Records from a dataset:
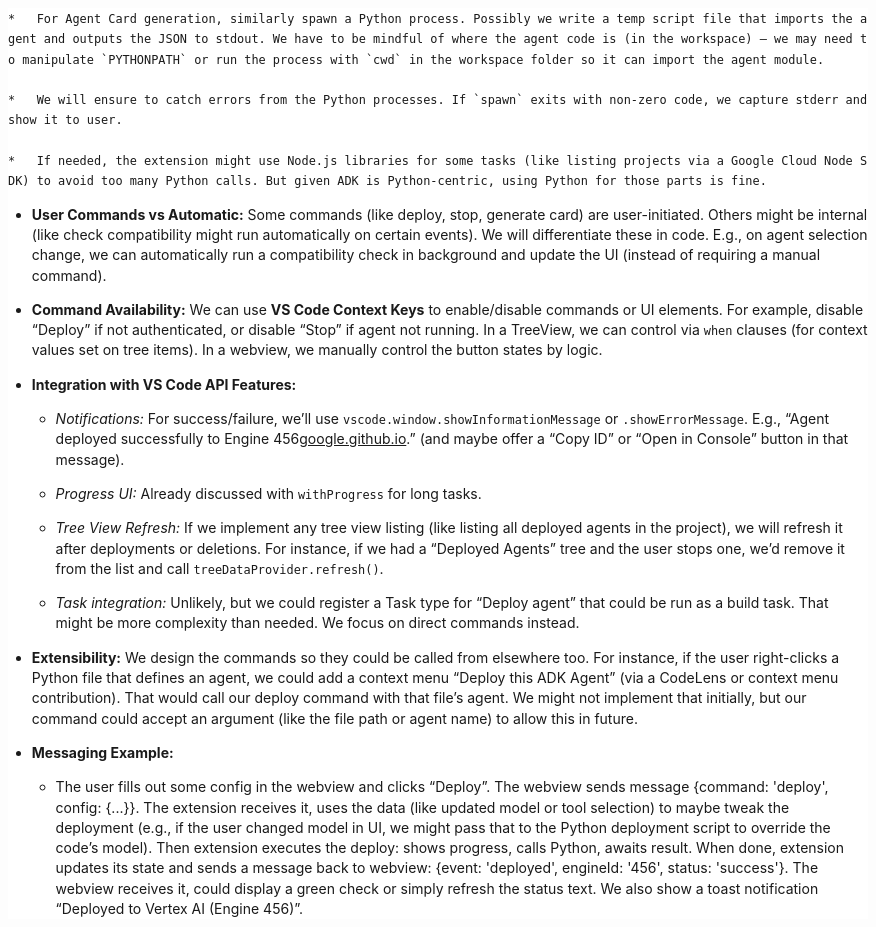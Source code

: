     *   For Agent Card generation, similarly spawn a Python process. Possibly we write a temp script file that imports the agent and outputs the JSON to stdout. We have to be mindful of where the agent code is (in the workspace) – we may need to manipulate `PYTHONPATH` or run the process with `cwd` in the workspace folder so it can import the agent module.
        
    *   We will ensure to catch errors from the Python processes. If `spawn` exits with non-zero code, we capture stderr and show it to user.
        
    *   If needed, the extension might use Node.js libraries for some tasks (like listing projects via a Google Cloud Node SDK) to avoid too many Python calls. But given ADK is Python-centric, using Python for those parts is fine.
        
*   **User Commands vs Automatic:** Some commands (like deploy, stop, generate card) are user-initiated. Others might be internal (like check compatibility might run automatically on certain events). We will differentiate these in code. E.g., on agent selection change, we can automatically run a compatibility check in background and update the UI (instead of requiring a manual command).
    
*   **Command Availability:** We can use **VS Code Context Keys** to enable/disable commands or UI elements. For example, disable “Deploy” if not authenticated, or disable “Stop” if agent not running. In a TreeView, we can control via `when` clauses (for context values set on tree items). In a webview, we manually control the button states by logic.
    
*   **Integration with VS Code API Features:**
    
    *   _Notifications:_ For success/failure, we’ll use `vscode.window.showInformationMessage` or `.showErrorMessage`. E.g., “Agent deployed successfully to Engine 456[google.github.io](https://google.github.io/adk-docs/deploy/agent-engine/#:~:text=print%28f,projects%2F%7BPROJECT_NUMBER%7D%2Flocations%2F%7BLOCATION%7D%2FreasoningEngines%2F%7BRESOURCE_ID).” (and maybe offer a “Copy ID” or “Open in Console” button in that message).
        
    *   _Progress UI:_ Already discussed with `withProgress` for long tasks.
        
    *   _Tree View Refresh:_ If we implement any tree view listing (like listing all deployed agents in the project), we will refresh it after deployments or deletions. For instance, if we had a “Deployed Agents” tree and the user stops one, we’d remove it from the list and call `treeDataProvider.refresh()`.
        
    *   _Task integration:_ Unlikely, but we could register a Task type for “Deploy agent” that could be run as a build task. That might be more complexity than needed. We focus on direct commands instead.
        
*   **Extensibility:** We design the commands so they could be called from elsewhere too. For instance, if the user right-clicks a Python file that defines an agent, we could add a context menu “Deploy this ADK Agent” (via a CodeLens or context menu contribution). That would call our deploy command with that file’s agent. We might not implement that initially, but our command could accept an argument (like the file path or agent name) to allow this in future.
    
*   **Messaging Example:**
    
    *   The user fills out some config in the webview and clicks “Deploy”. The webview sends message {command: 'deploy', config: {...}}. The extension receives it, uses the data (like updated model or tool selection) to maybe tweak the deployment (e.g., if the user changed model in UI, we might pass that to the Python deployment script to override the code’s model). Then extension executes the deploy: shows progress, calls Python, awaits result. When done, extension updates its state and sends a message back to webview: {event: 'deployed', engineId: '456', status: 'success'}. The webview receives it, could display a green check or simply refresh the status text. We also show a toast notification “Deployed to Vertex AI (Engine 456)”.
        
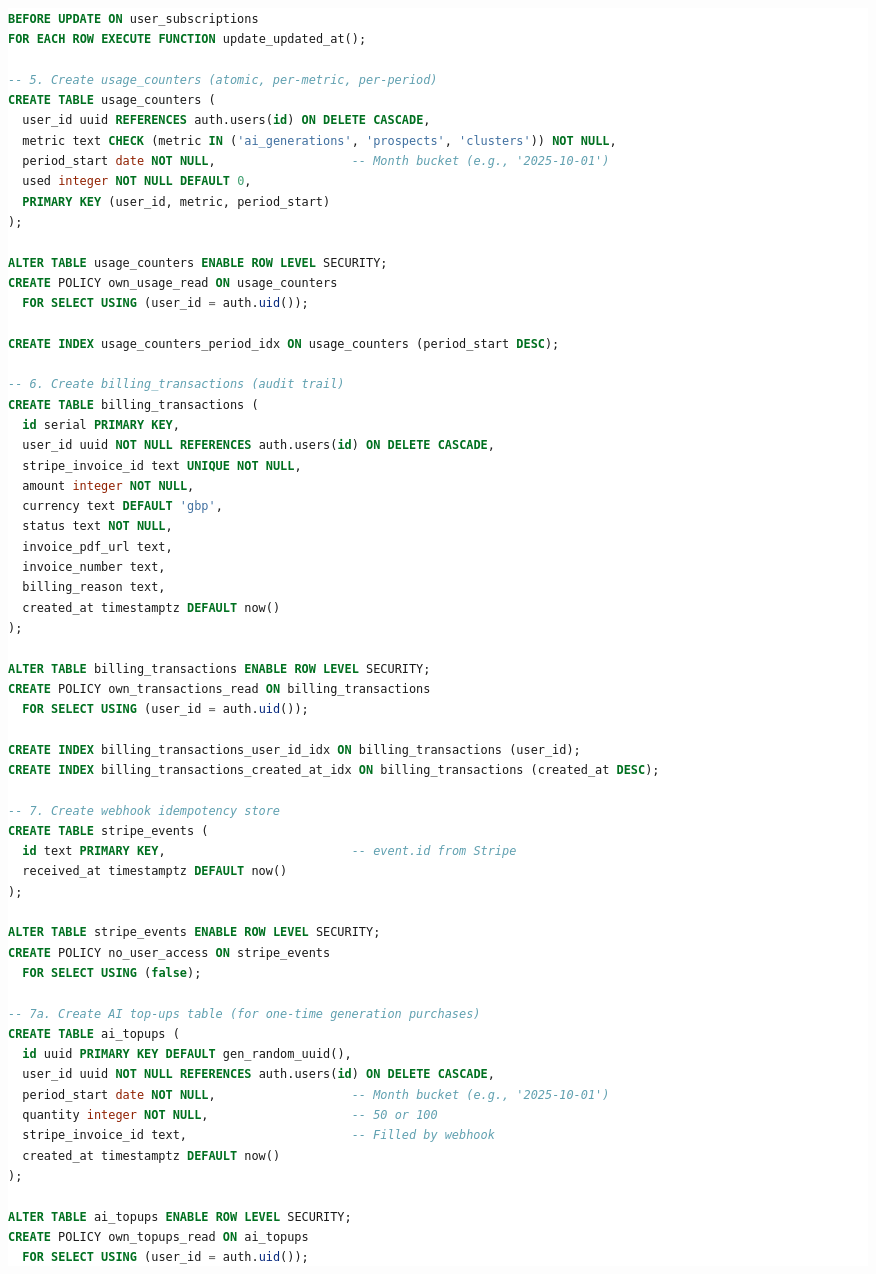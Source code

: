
 ```sql
BEFORE UPDATE ON user_subscriptions
FOR EACH ROW EXECUTE FUNCTION update_updated_at();

-- 5. Create usage_counters (atomic, per-metric, per-period)
CREATE TABLE usage_counters (
  user_id uuid REFERENCES auth.users(id) ON DELETE CASCADE,
  metric text CHECK (metric IN ('ai_generations', 'prospects', 'clusters')) NOT NULL,
  period_start date NOT NULL,                   -- Month bucket (e.g., '2025-10-01')
  used integer NOT NULL DEFAULT 0,
  PRIMARY KEY (user_id, metric, period_start)
);

ALTER TABLE usage_counters ENABLE ROW LEVEL SECURITY;
CREATE POLICY own_usage_read ON usage_counters
  FOR SELECT USING (user_id = auth.uid());

CREATE INDEX usage_counters_period_idx ON usage_counters (period_start DESC);

-- 6. Create billing_transactions (audit trail)
CREATE TABLE billing_transactions (
  id serial PRIMARY KEY,
  user_id uuid NOT NULL REFERENCES auth.users(id) ON DELETE CASCADE,
  stripe_invoice_id text UNIQUE NOT NULL,
  amount integer NOT NULL,
  currency text DEFAULT 'gbp',
  status text NOT NULL,
  invoice_pdf_url text,
  invoice_number text,
  billing_reason text,
  created_at timestamptz DEFAULT now()
);

ALTER TABLE billing_transactions ENABLE ROW LEVEL SECURITY;
CREATE POLICY own_transactions_read ON billing_transactions
  FOR SELECT USING (user_id = auth.uid());

CREATE INDEX billing_transactions_user_id_idx ON billing_transactions (user_id);
CREATE INDEX billing_transactions_created_at_idx ON billing_transactions (created_at DESC);

-- 7. Create webhook idempotency store
CREATE TABLE stripe_events (
  id text PRIMARY KEY,                          -- event.id from Stripe
  received_at timestamptz DEFAULT now()
);

ALTER TABLE stripe_events ENABLE ROW LEVEL SECURITY;
CREATE POLICY no_user_access ON stripe_events
  FOR SELECT USING (false);

-- 7a. Create AI top-ups table (for one-time generation purchases)
CREATE TABLE ai_topups (
  id uuid PRIMARY KEY DEFAULT gen_random_uuid(),
  user_id uuid NOT NULL REFERENCES auth.users(id) ON DELETE CASCADE,
  period_start date NOT NULL,                   -- Month bucket (e.g., '2025-10-01')
  quantity integer NOT NULL,                    -- 50 or 100
  stripe_invoice_id text,                       -- Filled by webhook
  created_at timestamptz DEFAULT now()
);

ALTER TABLE ai_topups ENABLE ROW LEVEL SECURITY;
CREATE POLICY own_topups_read ON ai_topups
  FOR SELECT USING (user_id = auth.uid());

```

Work task
"spawn" is the word to look for; copy every line of the data that has it.

Solution to this task
:     *   For Agent Card generation, similarly spawn a Python process. Possibly we write a temp script file that imports the agent and outputs the JSON to stdout. We have to be mindful of where the agent code is (in the workspace) – we may need to manipulate `PYTHONPATH` or run the process with `cwd` in the workspace folder so it can import the agent module.
    *   We will ensure to catch errors from the Python processes. If `spawn` exits with non-zero code, we capture stderr and show it to user.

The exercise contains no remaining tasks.